The IRS, Employers, And The Trust Fund Recovery PenaltyAugust 7, 2017 | by Einhorn Harris
Any person operating a business with employees should be aware of the Trust Fund Recovery Penalty that may be imposed by the Internal Revenue Service for the failure to collect and pay over the withholding taxes on an employee’s earnings. This penalty is imposed on the employer and any person who is responsible for collecting and paying over withholding taxes on the earnings of an employee and who willfully fails to do so. The amount of this penalty is equal to 100% of the amount of taxes that were not withheld and paid over to the IRS by the responsible individual. Payment to the government of the withheld taxes satisfies the penalty. The penalty is typically imposed on persons who fail to collect and pay over withholding on employee earnings and the FICA taxes (social security and medicare) and FUTA taxes (unemployment contributions) on those earnings.
When the employer and the responsible person willfully fail to collect and pay over to the IRS the withholding on earnings, the government suffers a loss because the employee gets credit for the tax withheld even though the employer does not pay the tax to the government. The withheld taxes are deemed held “in trust” for the benefit of the employee until paid over to the government; but when the employer and the responsible person fail to do so, for example, by diverting them to other uses, they are held personally liable for their payment.
The Trust Fund Recovery Penalty is not a penalty that is imposed over and above the withheld taxes, but is a device for ensuring the taxes are properly paid to the government. Without this device for ensuring the collection and payment of the taxes to the government, the responsible persons charged with collecting the taxes could be easily seduced into using the funds for unauthorized purposes.

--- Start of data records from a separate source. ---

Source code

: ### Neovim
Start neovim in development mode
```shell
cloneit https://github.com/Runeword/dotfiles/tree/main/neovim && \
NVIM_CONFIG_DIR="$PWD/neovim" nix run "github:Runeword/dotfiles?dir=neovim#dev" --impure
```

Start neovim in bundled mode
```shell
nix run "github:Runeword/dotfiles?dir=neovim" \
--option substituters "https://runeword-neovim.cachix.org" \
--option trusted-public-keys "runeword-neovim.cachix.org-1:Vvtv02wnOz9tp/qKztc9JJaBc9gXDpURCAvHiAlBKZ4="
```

An individual is a “responsible person” if he or she has a duty, whether spelled out in the by-laws of a corporation or in a partnership agreement or operating agreement in a limited liability company, or even based on the facts and circumstances of each case, to collect and pay over the taxes. It may even be a third party who supplies funds to the employer to pay employees and who has knowledge that the employer will not be withholding taxes on the wages. The test for responsible person status is not holding a title or office but whether the person has actual management and control over the finances of the employer, such as the ability to write checks and decide which of various creditors is to be paid with available funds. Mere awareness of the unpaid withholding taxes, without more, is not sufficient to satisfy the criteria of responsibility, which is based on the totality of circumstances. Courts typically have relied upon a multi-factored test, focusing on duty, status and authority, to evaluate whether one or more individuals are responsible persons.

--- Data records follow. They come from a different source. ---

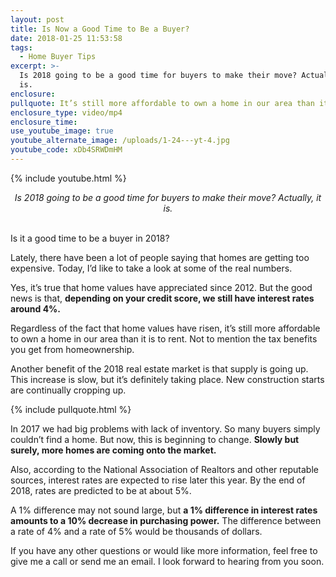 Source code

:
 ```yaml
---
layout: post
title: Is Now a Good Time to Be a Buyer?
date: 2018-01-25 11:53:58
tags:
  - Home Buyer Tips
excerpt: >-
  Is 2018 going to be a good time for buyers to make their move? Actually, it
  is.
enclosure:
pullquote: It’s still more affordable to own a home in our area than it is to rent.
enclosure_type: video/mp4
enclosure_time:
use_youtube_image: true
youtube_alternate_image: /uploads/1-24---yt-4.jpg
youtube_code: xDb4SRWDmHM
---
```



{% include youtube.html %}

<center><em>Is 2018 going to be a good time for buyers to make their move? Actually, it is.</em></center>

<center>&nbsp;</center>

Is it a good time to be a buyer in 2018?

Lately, there have been a lot of people saying that homes are getting too expensive. Today, I’d like to take a look at some of the real numbers.

Yes, it’s true that home values have appreciated since 2012. But the good news is that, **depending on your credit score, we still have interest rates around 4%.**

Regardless of the fact that home values have risen, it’s still more affordable to own a home in our area than it is to rent. Not to mention the tax benefits you get from homeownership.

Another benefit of the 2018 real estate market is that supply is going up. This increase is slow, but it’s definitely taking place. New construction starts are continually cropping up.

{% include pullquote.html %}

In 2017 we had big problems with lack of inventory. So many buyers simply couldn’t find a home. But now, this is beginning to change. **Slowly but surely, more homes are coming onto the market.**

Also, according to the National Association of Realtors and other reputable sources, interest rates are expected to rise later this year. By the end of 2018, rates are predicted to be at about 5%.

A 1% difference may not sound large, but **a 1% difference in interest rates amounts to a 10% decrease in purchasing power.** The difference between a rate of 4% and a rate of 5% would be thousands of dollars.

If you have any other questions or would like more information, feel free to give me a call or send me an email. I look forward to hearing from you soon.<br>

Determining that a person is “responsible” is not enough to make that person liable for the penalty. The responsible person must have acted “willfully” in failing to collect and pay over the withholding taxes. Willfully means a deliberate, voluntary, conscious choice to prefer another creditor over the United States government. The IRS has defined willful as intentional, deliberate, voluntary, reckless, know-
ing, as opposed to accidental. No evil intent or bad motive is required. Mere negligence is not sufficient to show willfulness.

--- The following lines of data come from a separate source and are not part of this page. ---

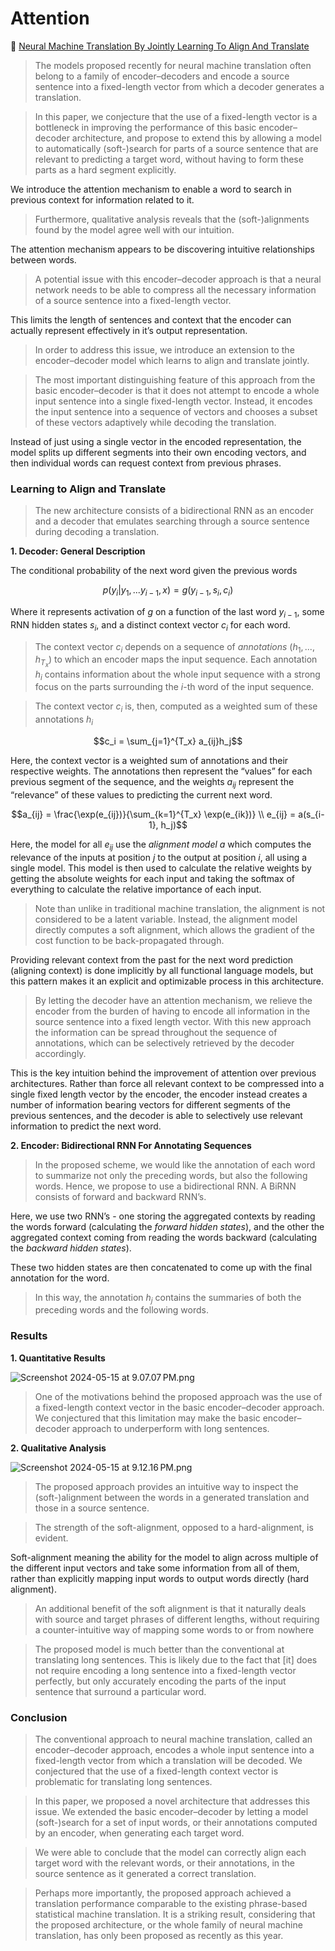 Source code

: # Attention

📜 [Neural Machine Translation By Jointly Learning To Align And Translate](https://arxiv.org/pdf/1409.0473)

> The models proposed recently for neural machine translation often belong to a family of encoder–decoders and encode a source sentence into a fixed-length vector from which a decoder generates a translation.

> In this paper, we conjecture that the use of a fixed-length vector is a
> bottleneck in improving the performance of this basic encoder–decoder architecture, and propose to extend this by allowing a model to automatically (soft-)search for parts of a source sentence that are relevant to predicting a target word, without having to form these parts as a hard segment explicitly.

We introduce the attention mechanism to enable a word to search in previous context for information related to it.

> Furthermore, qualitative analysis reveals that the (soft-)alignments found by the model agree well with our intuition.

The attention mechanism appears to be discovering intuitive relationships between words.

> A potential issue with this encoder–decoder approach is that a neural network needs to be able to compress all the necessary information of a source sentence into a fixed-length vector.

This limits the length of sentences and context that the encoder can actually represent effectively in it’s output representation.

> In order to address this issue, we introduce an extension to the encoder–decoder model which learns to align and translate jointly.

> The most important distinguishing feature of this approach from the basic encoder–decoder is that it does not attempt to encode a whole input sentence into a single fixed-length vector. Instead, it encodes the input sentence into a sequence of vectors and chooses a subset of these vectors adaptively while decoding the translation.

Instead of just using a single vector in the encoded representation, the model splits up different segments into their own encoding vectors, and then individual words can request context from previous phrases.

### Learning to Align and Translate

> The new architecture consists of a bidirectional RNN as an encoder and a decoder that emulates searching through a source sentence during decoding a translation.

**1. Decoder: General Description**

The conditional probability of the next word given the previous words

```math
p(y_i|y_1,...y_{i-1},x) = g(y_{i-1}, s_i, c_i)
```

Where it represents activation of $g$ on a function of the last word $y_{i-1}$, some RNN hidden states $s_i$, and a distinct context vector $c_i$ for each word.

> The context vector $c_i$ depends on a sequence of _annotations_ $(h_1, ..., h_{T_x})$ to which an encoder maps the input sequence. Each annotation $h_i$ contains information about the whole input sequence with a strong focus on the parts surrounding the $i$-th word of the input sequence.

> The context vector $c_i$ is, then, computed as a weighted sum of these annotations $h_i$

```math
c_i = \sum_{j=1}^{T_x} a_{ij}h_j
```

Here, the context vector is a weighted sum of annotations and their respective weights. The annotations then represent the “values” for each previous segment of the sequence, and the weights $a_{ij}$ represent the “relevance” of these values to predicting the current next word.

```math
a_{ij} = \frac{\exp(e_{ij})}{\sum_{k=1}^{T_x} \exp(e_{ik})} \\

e_{ij} = a(s_{i-1}, h_j)
```

Here, the model for all $e_{ij}$ use the _alignment model_ $a$ which computes the relevance of the inputs at position $j$ to the output at position $i$, all using a single model. This model is then used to calculate the relative weights by getting the absolute weights for each input and taking the softmax of everything to calculate the relative importance of each input.

> Note than unlike in traditional machine translation, the alignment is not considered to be a latent variable. Instead, the alignment model directly computes a soft alignment, which allows the gradient of the cost function to be back-propagated through.

Providing relevant context from the past for the next word prediction (aligning context) is done implicitly by all functional language models, but this pattern makes it an explicit and optimizable process in this architecture.

> By letting the decoder have an attention mechanism, we relieve the
> encoder from the burden of having to encode all information in the source sentence into a fixed length vector. With this new approach the information can be spread throughout the sequence of annotations, which can be selectively retrieved by the decoder accordingly.

This is the key intuition behind the improvement of attention over previous architectures. Rather than force all relevant context to be compressed into a single fixed length vector by the encoder, the encoder instead creates a number of information bearing vectors for different segments of the previous sentences, and the decoder is able to selectively use relevant information to predict the next word.

**2. Encoder: Bidirectional RNN For Annotating Sequences**

> In the proposed scheme, we would like the annotation of each word to summarize not only the preceding words, but also the following words. Hence, we propose to use a bidirectional RNN. A BiRNN consists of forward and backward RNN’s.

Here, we use two RNN’s - one storing the aggregated contexts by reading the words forward (calculating the _forward hidden states_), and the other the aggregated context coming from reading the words backward (calculating the _backward hidden states_).

These two hidden states are then concatenated to come up with the final annotation for the word.

> In this way, the annotation $h_j$ contains the summaries of both the preceding words and the following words.

### Results

**1. Quantitative Results**

![Screenshot 2024-05-15 at 9.07.07 PM.png](../../images/Screenshot_2024-05-15_at_9.07.07_PM.png)

> One of the motivations behind the proposed approach was the use of a fixed-length context vector in the basic encoder–decoder approach. We conjectured that this limitation may make the basic encoder–decoder approach to underperform with long sentences.

**2. Qualitative Analysis**

![Screenshot 2024-05-15 at 9.12.16 PM.png](../../images/Screenshot_2024-05-15_at_9.12.16_PM.png)

> The proposed approach provides an intuitive way to inspect the (soft-)alignment between the words in a generated translation and those in a source sentence.

> The strength of the soft-alignment, opposed to a hard-alignment, is evident.

Soft-alignment meaning the ability for the model to align across multiple of the different input vectors and take some information from all of them, rather than explicitly mapping input words to output words directly (hard alignment).

> An additional benefit of the soft alignment is that it naturally deals with source and target phrases of different lengths, without requiring a
> counter-intuitive way of mapping some words to or from nowhere

> The proposed model is much better than the conventional at translating long sentences. This is likely due to the fact that [it] does not require encoding a long sentence into a fixed-length vector perfectly, but only accurately encoding the parts of the input sentence that surround a particular word.

### Conclusion

> The conventional approach to neural machine translation, called an encoder–decoder approach, encodes a whole input sentence into a fixed-length vector from which a translation will be decoded. We conjectured that the use of a fixed-length context vector is problematic for translating long sentences.

> In this paper, we proposed a novel architecture that addresses this issue. We extended the basic encoder–decoder by letting a model (soft-)search for a set of input words, or their annotations computed by an encoder, when generating each target word.

> We were able to conclude that the model can correctly align each target word with the relevant words, or their annotations, in the source sentence as it generated a correct translation.

> Perhaps more importantly, the proposed approach achieved a translation performance comparable to the existing phrase-based statistical machine translation. It is a striking result, considering that the proposed architecture, or the whole family of neural machine translation, has only been proposed as recently as this year.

After the responsible person, as identified by the IRS, receives notice of the proposed penalty, he or she should file a protest with the IRS Appeals Office within 60 days of receiving the notice. If the responsible person files no protest within the 60 days, the IRS may commence collection action by levying on bank or brokerage accounts, etc.
In Appeals, the best defense against the Trust Fund Recovery Penalty is to show that someone else bears ultimate responsibility for the failure to withhold and pay over the taxes, provided, of course, that you have documentation establishing that fact. Another possible defense to the penalty is to determine whether the penalty was incorrectly calculated, which sometimes happens with the IRS. You may need access to the IRS file to present this defense. If the Appeals Office is convinced by these or other defenses, Appeals will recommend non-assertion of the penalty. If the responsible person is not successful in Appeals, he or she may still make an offer of settlement based on the strength of the case. If no settlement follows, the IRS will assess the penalty but the responsible person will have no access to the U.S. Tax Court because no statutory notice of deficiency is issued.
Alternatively, instead of filing a protest, the responsible person may pay part of the withholding tax and file a claim for refund to contest the penalty.